Dr. Messiah knew that stress-eating and substance use can be detrimental to the long recovery commonly experienced by patients having bariatric surgery. She wanted to know how to use this new information to inform clinical decisions moving forward. “Bariatric surgery is a tool, not the answer,” she says. “Lifestyle changes after the surgery are necessary to help the patient succeed in their weight loss journey. All patients must have a mental health clearance before they can proceed, and this new information can help us better prepare our patients, especially in response to the challenges of the pandemic.”
Accessibility and Complications
Dr. Messiah also thought about how the pandemic could worsen accessibility to MBS, which were postponed in most hospitals like the majority of elective surgeries. Insurance coverage is also still a significant barrier to accessing these treatments. “Fifteen years ago, there were a very limited number of plans that covered this surgery,” she says. “Now, a lot of employee health plans and Medicaid will cover bariatric surgery.”
However, an analysis of surgeries performed in states with expanded Medicaid coverage due to the Affordable Care Act found that while there was an increase in surgeries among lower-income non-Hispanic White individuals, there was no such increase in non-Hispanic Black/African American or Hispanic individuals. In addition to race/ethnicity, other major barriers to bariatric surgery include accessibility to the surgeons and post-op care teams. Many teams are found in specialized clinics in urban centers. Some patients experience transportation, financial, or other logistical issues to be able to be seen, have the surgery, and recover, especially if they live far away.
Messiah’s lab is ramping up the next phase of their studies to identify factors to help patients who have had bariatric surgery maintain their weight loss and avoid later complications. They are studying how care teams can help their patients promote positive mental health, sustain supportive lifestyle changes, and manage the logistical barriers the pandemic has worsened.
Elisa Morales-Marroquín, Ph.D., M.S., is a third-year postdoctoral researcher in Dr. Messiah’s laboratory. She has studied bariatric surgery through the Metabolic and Bariatric Surgery Accreditation and Quality Improvement Program’s (MBSAQIP) database. MBSAQIP contains aggregated data from hundreds of thousands of patients across the U.S. who have had MBS. It tracks patients pre- and post-operation.
Dr. Morales-Marroquín discovered that individuals with uncontrolled type 2 diabetes were more likely to have hospital readmission and less weight loss in the first 30 days following bariatric surgery. “Another risk of bariatric surgery is the development of potential infections,” Dr. Morales-Marroquín says. “We were the first group to show that consuming immunosuppressants prior to surgery increased by 95% the risk of C. Difficile infection post-surgery.”

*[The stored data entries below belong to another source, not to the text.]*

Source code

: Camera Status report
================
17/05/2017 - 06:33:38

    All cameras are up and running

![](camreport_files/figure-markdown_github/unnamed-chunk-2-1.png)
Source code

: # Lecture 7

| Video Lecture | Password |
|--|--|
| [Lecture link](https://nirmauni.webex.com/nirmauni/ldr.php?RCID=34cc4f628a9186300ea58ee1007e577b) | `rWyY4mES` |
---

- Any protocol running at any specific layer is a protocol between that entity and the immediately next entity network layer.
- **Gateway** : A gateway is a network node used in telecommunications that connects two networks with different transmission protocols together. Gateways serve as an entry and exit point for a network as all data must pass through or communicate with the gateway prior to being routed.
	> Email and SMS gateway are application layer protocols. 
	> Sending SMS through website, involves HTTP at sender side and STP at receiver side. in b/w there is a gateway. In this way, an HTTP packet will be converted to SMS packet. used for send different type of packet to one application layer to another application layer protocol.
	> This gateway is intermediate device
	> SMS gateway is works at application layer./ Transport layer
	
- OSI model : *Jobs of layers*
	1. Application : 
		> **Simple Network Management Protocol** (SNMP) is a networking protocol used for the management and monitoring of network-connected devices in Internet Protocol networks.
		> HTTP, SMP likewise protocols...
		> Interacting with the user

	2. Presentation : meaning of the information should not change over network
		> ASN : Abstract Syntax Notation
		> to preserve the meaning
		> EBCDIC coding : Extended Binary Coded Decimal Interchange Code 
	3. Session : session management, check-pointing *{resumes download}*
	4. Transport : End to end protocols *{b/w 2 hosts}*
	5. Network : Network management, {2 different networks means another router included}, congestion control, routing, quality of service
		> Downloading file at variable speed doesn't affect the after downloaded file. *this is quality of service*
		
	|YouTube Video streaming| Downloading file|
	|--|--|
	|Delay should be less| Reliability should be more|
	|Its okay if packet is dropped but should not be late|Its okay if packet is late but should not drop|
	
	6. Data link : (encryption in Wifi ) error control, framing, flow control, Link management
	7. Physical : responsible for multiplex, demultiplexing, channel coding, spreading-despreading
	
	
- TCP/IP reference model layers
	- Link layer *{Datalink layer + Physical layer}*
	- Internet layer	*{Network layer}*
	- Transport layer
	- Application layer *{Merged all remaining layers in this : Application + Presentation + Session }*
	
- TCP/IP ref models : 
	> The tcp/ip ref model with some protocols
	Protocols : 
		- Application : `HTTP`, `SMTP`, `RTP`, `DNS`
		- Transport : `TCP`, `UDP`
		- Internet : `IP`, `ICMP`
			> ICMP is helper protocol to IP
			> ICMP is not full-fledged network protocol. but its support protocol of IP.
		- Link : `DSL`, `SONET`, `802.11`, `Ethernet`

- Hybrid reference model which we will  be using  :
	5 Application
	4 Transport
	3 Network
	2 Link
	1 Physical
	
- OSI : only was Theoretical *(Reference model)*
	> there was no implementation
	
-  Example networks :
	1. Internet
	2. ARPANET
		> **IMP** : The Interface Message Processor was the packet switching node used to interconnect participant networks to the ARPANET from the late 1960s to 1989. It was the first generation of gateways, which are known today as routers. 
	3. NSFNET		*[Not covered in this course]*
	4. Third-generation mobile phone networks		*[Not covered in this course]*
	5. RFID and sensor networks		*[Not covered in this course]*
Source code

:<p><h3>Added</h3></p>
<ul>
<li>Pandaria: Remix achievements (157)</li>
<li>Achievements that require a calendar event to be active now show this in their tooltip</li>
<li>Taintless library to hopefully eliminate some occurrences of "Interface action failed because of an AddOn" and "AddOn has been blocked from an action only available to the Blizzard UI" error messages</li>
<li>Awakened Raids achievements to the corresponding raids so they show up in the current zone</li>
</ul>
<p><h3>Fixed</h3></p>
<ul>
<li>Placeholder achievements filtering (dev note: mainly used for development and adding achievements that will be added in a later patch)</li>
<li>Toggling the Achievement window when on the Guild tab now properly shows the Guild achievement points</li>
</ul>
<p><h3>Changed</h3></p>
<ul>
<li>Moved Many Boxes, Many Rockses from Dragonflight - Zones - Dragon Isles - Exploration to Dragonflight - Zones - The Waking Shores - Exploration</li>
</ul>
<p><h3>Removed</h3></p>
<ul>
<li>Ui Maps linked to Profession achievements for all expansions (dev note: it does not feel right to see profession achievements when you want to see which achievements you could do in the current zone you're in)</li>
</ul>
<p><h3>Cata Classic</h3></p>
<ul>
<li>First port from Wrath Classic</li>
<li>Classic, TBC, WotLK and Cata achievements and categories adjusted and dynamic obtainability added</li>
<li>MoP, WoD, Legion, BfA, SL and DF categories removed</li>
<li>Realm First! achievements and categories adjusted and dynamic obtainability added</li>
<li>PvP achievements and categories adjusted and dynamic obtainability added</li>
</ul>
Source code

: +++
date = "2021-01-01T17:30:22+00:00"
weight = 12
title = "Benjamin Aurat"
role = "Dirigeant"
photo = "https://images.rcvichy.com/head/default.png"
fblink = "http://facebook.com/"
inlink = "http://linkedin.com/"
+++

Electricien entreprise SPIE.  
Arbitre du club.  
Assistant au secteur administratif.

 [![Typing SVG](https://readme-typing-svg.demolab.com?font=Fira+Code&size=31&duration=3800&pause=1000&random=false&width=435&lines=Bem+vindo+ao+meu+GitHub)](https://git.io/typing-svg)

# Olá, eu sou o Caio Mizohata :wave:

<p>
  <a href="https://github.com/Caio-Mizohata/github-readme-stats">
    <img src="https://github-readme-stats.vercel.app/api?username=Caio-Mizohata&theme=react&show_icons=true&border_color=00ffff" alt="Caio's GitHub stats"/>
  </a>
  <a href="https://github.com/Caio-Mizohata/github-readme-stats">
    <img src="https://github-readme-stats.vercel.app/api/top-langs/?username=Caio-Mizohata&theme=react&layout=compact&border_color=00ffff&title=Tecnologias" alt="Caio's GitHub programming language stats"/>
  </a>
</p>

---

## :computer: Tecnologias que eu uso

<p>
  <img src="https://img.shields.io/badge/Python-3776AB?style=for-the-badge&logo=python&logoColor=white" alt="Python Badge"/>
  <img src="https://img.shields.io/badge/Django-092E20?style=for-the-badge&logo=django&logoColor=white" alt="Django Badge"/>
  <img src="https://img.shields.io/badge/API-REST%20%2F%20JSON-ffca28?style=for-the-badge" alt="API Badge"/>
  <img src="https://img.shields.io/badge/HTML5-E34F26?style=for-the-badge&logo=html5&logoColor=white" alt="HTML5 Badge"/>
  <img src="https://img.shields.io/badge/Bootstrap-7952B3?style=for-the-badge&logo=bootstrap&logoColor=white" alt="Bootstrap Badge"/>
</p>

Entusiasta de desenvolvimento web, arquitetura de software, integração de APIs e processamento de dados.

This may further exacerbate complications due to COVID-19. Whereas corticosteroid use can help patients requiring supplemental oxygen while recovering from COVID-19, it may now predispose them to post-surgical complications in the future.

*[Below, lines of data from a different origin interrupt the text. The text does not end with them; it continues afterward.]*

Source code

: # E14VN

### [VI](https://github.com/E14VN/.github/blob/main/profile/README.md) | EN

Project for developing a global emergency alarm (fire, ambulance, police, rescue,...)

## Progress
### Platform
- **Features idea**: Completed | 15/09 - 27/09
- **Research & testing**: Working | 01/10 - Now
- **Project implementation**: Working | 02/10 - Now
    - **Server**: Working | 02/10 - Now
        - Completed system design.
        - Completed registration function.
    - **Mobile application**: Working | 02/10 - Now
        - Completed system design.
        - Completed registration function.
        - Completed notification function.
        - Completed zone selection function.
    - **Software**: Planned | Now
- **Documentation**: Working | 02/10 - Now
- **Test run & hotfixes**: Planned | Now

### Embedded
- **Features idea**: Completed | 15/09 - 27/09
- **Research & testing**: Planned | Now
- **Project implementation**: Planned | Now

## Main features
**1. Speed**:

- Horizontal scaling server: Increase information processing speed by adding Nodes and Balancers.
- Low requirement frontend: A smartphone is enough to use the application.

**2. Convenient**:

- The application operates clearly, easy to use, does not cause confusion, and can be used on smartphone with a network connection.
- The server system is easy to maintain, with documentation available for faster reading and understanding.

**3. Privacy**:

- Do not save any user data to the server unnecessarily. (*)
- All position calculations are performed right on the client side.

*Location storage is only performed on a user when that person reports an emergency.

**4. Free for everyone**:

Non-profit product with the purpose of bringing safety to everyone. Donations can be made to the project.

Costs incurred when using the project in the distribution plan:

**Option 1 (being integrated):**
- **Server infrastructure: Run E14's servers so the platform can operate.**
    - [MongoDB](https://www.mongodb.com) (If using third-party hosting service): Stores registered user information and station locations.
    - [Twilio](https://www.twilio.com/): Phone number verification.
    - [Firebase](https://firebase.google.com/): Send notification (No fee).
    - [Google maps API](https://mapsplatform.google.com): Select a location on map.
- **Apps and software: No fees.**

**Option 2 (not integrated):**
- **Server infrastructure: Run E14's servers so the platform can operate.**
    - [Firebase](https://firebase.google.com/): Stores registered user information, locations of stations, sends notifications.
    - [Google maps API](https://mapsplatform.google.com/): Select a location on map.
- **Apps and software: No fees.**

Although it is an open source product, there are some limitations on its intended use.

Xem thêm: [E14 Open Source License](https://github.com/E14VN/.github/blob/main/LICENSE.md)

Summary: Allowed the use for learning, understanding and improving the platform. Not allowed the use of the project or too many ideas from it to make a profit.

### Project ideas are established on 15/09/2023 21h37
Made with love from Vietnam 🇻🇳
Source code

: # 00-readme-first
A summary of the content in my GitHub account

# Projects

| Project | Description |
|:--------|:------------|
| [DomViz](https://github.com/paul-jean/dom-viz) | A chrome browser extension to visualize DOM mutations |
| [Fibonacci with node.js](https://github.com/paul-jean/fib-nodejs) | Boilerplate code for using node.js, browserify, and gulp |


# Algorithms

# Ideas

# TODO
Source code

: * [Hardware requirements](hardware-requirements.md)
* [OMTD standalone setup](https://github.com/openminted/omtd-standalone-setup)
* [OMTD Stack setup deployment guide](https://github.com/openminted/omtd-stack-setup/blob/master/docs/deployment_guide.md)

Dr. Messiah and her team hope that identifying these and other factors contributing to MBS accessibility and long-term recovery, especially while navigating the stressors of the pandemic, will reduce the disparities in who is receiving the surgery. “The pandemic provided unique opportunities to listen to patients that we may not have had the opportunity to previously,” Dr. Messiah says. “We hope to make the most of this new information to support their care and long-term health improvements.”